Na carta de demissão, Miguel Alves - que apenas ocupava o cargo desde 16 de setembro, há 56 dias - diz estar de "consciência tranquila" e "muito empenhado" em defender a sua honra. Após ter pedido uma audição parlamentar, a Oposição insiste que sejam prestados todos os esclarecimentos.
O ex-autarca de Caminha deixa o Governo menos de dois meses após ser nomeado e duas semanas depois de ter rebentado a primeira polémica devido ao adiantamento de 300 mil euros em rendas para construção de um centro de exposições transfronteiriço. Mas é o caso de prevaricação que o afasta pelo alegado favorecimento da empresa de Manuela Couto, que está a ser investigada (ler página seguinte).
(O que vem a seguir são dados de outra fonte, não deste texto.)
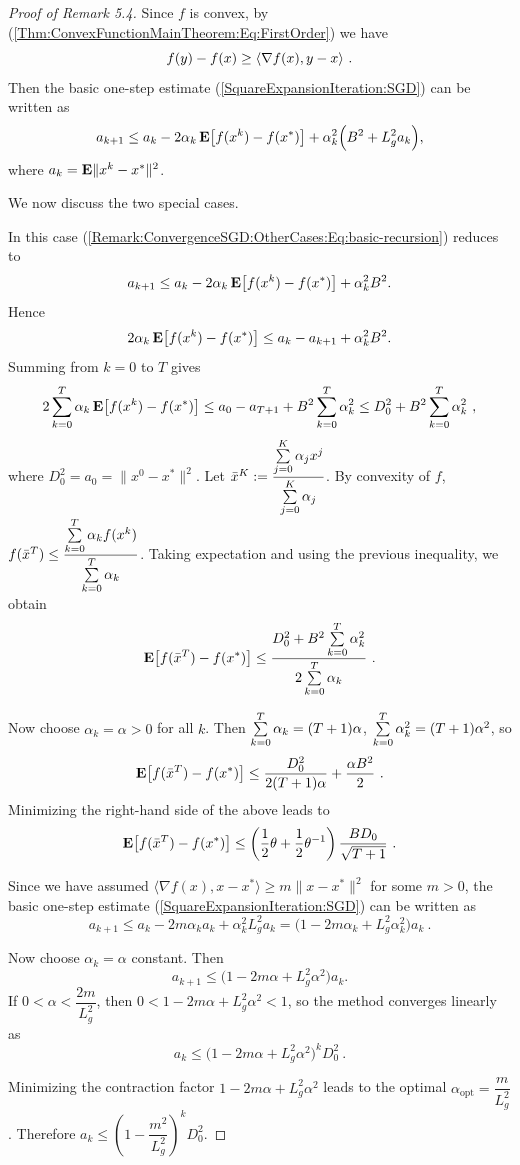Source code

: \begin{proof}[Proof of Remark 5.4]
Since $f$ is convex, by (\ref{Thm:ConvexFunctionMainTheorem:Eq:FirstOrder}) we have $$f(y)-f(x)\geq \langle \grad f(x), y-x \rangle \ .$$ 
Then the basic one-step estimate (\ref{SquareExpansionIteration:SGD}) can be written as
\begin{equation}\label{Remark:ConvergenceSGD:OtherCases:Eq:basic-recursion}
a_{k+1}
\le
a_k
-2\alpha_k\,\E\bigl[f(x^k)-f(x^*)\bigr]
+\alpha_k^2\Bigl(B^2+L_g^2 a_k\Bigr),
\end{equation}
where $a_k=\E \|x^k-x^*\|^2$.

We now discuss the two special cases.

 In this case (\ref{Remark:ConvergenceSGD:OtherCases:Eq:basic-recursion}) reduces to
\[
a_{k+1}
\le
a_k
-2\alpha_k\,\E \bigl[f(x^k)-f(x^*)\bigr]
+\alpha_k^2 B^2.
\]
Hence
\[
2\alpha_k\,\E \bigl[f(x^k)-f(x^*)\bigr]
\le
a_k-a_{k+1}+\alpha_k^2 B^2.
\]
Summing from $k=0$ to $T$ gives
\[
2\sum_{k=0}^T \alpha_k\,\E \bigl[f(x^k)-f(x^*)\bigr]
\le
a_0-a_{T+1}+B^2\sum_{k=0}^T \alpha_k^2
\le
D_0^2+B^2\sum_{k=0}^T \alpha_k^2 \ ,
\]
where $D_0^2=a_0=\|x^0-x^*\|^2$. 
Let $\bar x^K:=\dfrac{\sum\li_{j=0}^K \alpha_j x^j}{\sum\li_{j=0}^K \alpha_j}$. By convexity of $f$,
$
f(\bar x^T)
\le
\dfrac{\sum\li_{k=0}^T \alpha_k f(x^k)}{\sum\li_{k=0}^T \alpha_k}$. Taking expectation and using the previous inequality, we obtain
\[
\E \bigl[f(\bar x^T)-f(x^*)\bigr]
\le
\dfrac{D_0^2+B^2\sum\li_{k=0}^T \alpha_k^2}{2\sum\li_{k=0}^T \alpha_k} \ .
\]

Now choose $\alpha_k=\alpha>0$ for all $k$. Then $\sum\li_{k=0}^T \alpha_k=(T+1)\alpha$,
$\sum\li_{k=0}^T \alpha_k^2=(T+1)\alpha^2$,
so
$$
\E\bigl[f(\bar x^T)-f(x^*)\bigr]
\le
\frac{D_0^2}{2(T+1)\alpha}+\frac{\alpha B^2}{2} \ .$$
Minimizing the right-hand side of the above leads to $$\E \bigl[f(\bar x^T)-f(x^*)\bigr]
\le
\left(\frac{1}{2}\theta+\frac{1}{2}\theta^{-1}\right)
\frac{BD_0}{\sqrt{T+1}} \ .$$

Since we have assumed $\langle \nabla f(x),x-x^*\rangle \ge m\|x-x^*\|^2$ for some $m>0$, the basic one-step estimate (\ref{SquareExpansionIteration:SGD}) can be written as
$$a_{k+1}
\le
a_k-2m\alpha_k a_k+\alpha_k^2 L_g^2 a_k
=
\bigl(1-2m\alpha_k+L_g^2\alpha_k^2\bigr)a_k \ .$$

Now choose $\alpha_k=\alpha$ constant. Then
\[
a_{k+1}\le \bigl(1-2m\alpha+L_g^2\alpha^2\bigr)a_k.
\]
If
$0<\alpha<\dfrac{2m}{L_g^2}$,
then
$0<1-2m\alpha+L_g^2\alpha^2<1$,
so the method converges linearly as
$$
a_k
\le
\bigl(1-2m\alpha+L_g^2\alpha^2\bigr)^k D_0^2 \ .$$

Minimizing the contraction factor $1-2m\alpha+L_g^2\alpha^2$ leads to the optimal $
\alpha_{\mathrm{opt}}=\dfrac{m}{L_g^2}$.
Therefore
$a_k
\le
\left(1-\dfrac{m^2}{L_g^2}\right)^k D_0^2$.
\end{proof}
No dia em que foi noticiada a acusação, apresentou a demissão numa carta a Costa em que diz desconhecer o teor. "Face à acusação deduzida pelo MP, e mesmo não tendo conhecimento dos termos e pressupostos, entendo não estarem reunidas as condições que permitam a minha permanência no Governo", escreveu. Costa promete que vai "oportunamente" propor outro nome ao presidente.
Procuradora confirmou
O primeiro-ministro, que admitiu saber que o seu secretário de Estado era arguido, explicou, à entrada para a reunião da Comissão Política do PS, que, face à notícia do "Observador", Miguel Alves falou com ele e lhe disse que não tinha sido notificado, nem o seu advogado.
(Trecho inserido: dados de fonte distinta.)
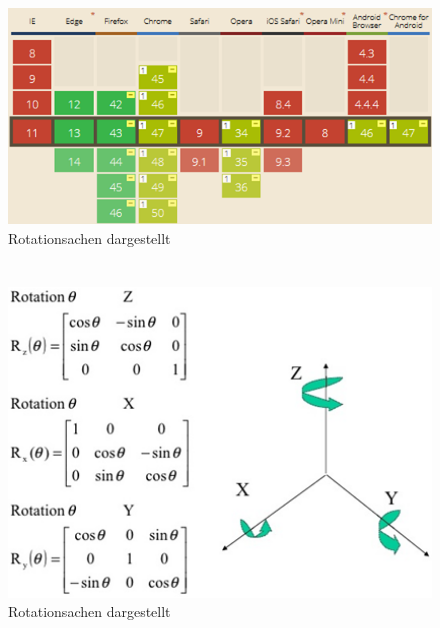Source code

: \documentclass[a4paper]{spie}  %
\begin{document}
\begin{appendices}
	\begin{figure}[H]
		\includegraphics{images/caniuseGetUserMedia}
		\caption{Rotationsachen dargestellt}
		\label{app:caniuseMedia}
	\end{figure}


\section{}
\begin{figure}[H]
	\centering
	\includegraphics[width=1\textwidth]{images/rotation}
	\caption{Rotationsachen dargestellt}
	\label{rotation}
\end{figure}


\end{appendices}
\end{document}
Costa sugeriu pedir à ministra da Justiça para confirmar a acusação junto da procuradora-geral da República. E assim fez. O chefe do Executivo disse ainda que "ninguém está acima da lei. O MP tem de investigar o que tem a investigar e inquirir quem tem a inquirir. E Miguel Alves tem direito à presunção de inocência e a defender-se". Deu inclusive o seu exemplo: "Também já fui arguido, mas felizmente esses casos foram arquivados. Ser arguido é diferente de ser culpado".
"Miguel Alves entendeu, e eu percebo-o bem, que, passando a haver uma situação de acusação, devia sair do Governo e exercer o seu direito de defesa. Quero dar-lhe um abraço e desejar-lhe felicidades", acrescentou, deixando farpas à Justiça: "Há formas legais e normais de se relacionar com os cidadãos. Mesmo quando são secretários de Estado, costumam ser notificados".
"Estou de consciência tranquila, absolutamente convicto da legalidade de todas as decisões que tomei ao serviço da população de Caminha e muito empenhado em defender a minha honra no local e tempo próprio da Justiça", escreveu o ex-autarca.
Críticas também vinham do PS
A presença de Miguel Alves no Governo já era difícil para Costa antes de ser conhecida a acusação. Escolhido para trabalhar diretamente com o primeiro-ministro, enfrentava críticas dentro do próprio PS, como da ex-ministra Alexandra Leitão, bem como de outra deputada, Isabel Moreira, e de Ana Gomes. Quanto a Belém, Luís Montenegro, líder do PSD, disse ser "normalíssimo" que Marcelo tenha pedido explicações a António Costa.
Justiça
Operação Éter
Desde 2019, Miguel Alves é arguido na Operação Éter - que investiga as Lojas Interativas da Turismo do Porto e do Norte -, juntamente com outros 58 autarcas e ex-autarcas. O Ministério Público investiga contratos ilícitos e suspeitas de corrupção e abuso de poder.
Operação Teia
Segundo o "Observador", é também visado na Operação Teia. Ajustes diretos na compra de sistemas informáticos por autarquias do Norte estão na base de suspeitas de corrupção.
Novo inquérito
A PGR abriu um inquérito ao contrato de 300 mil euros de Caminha.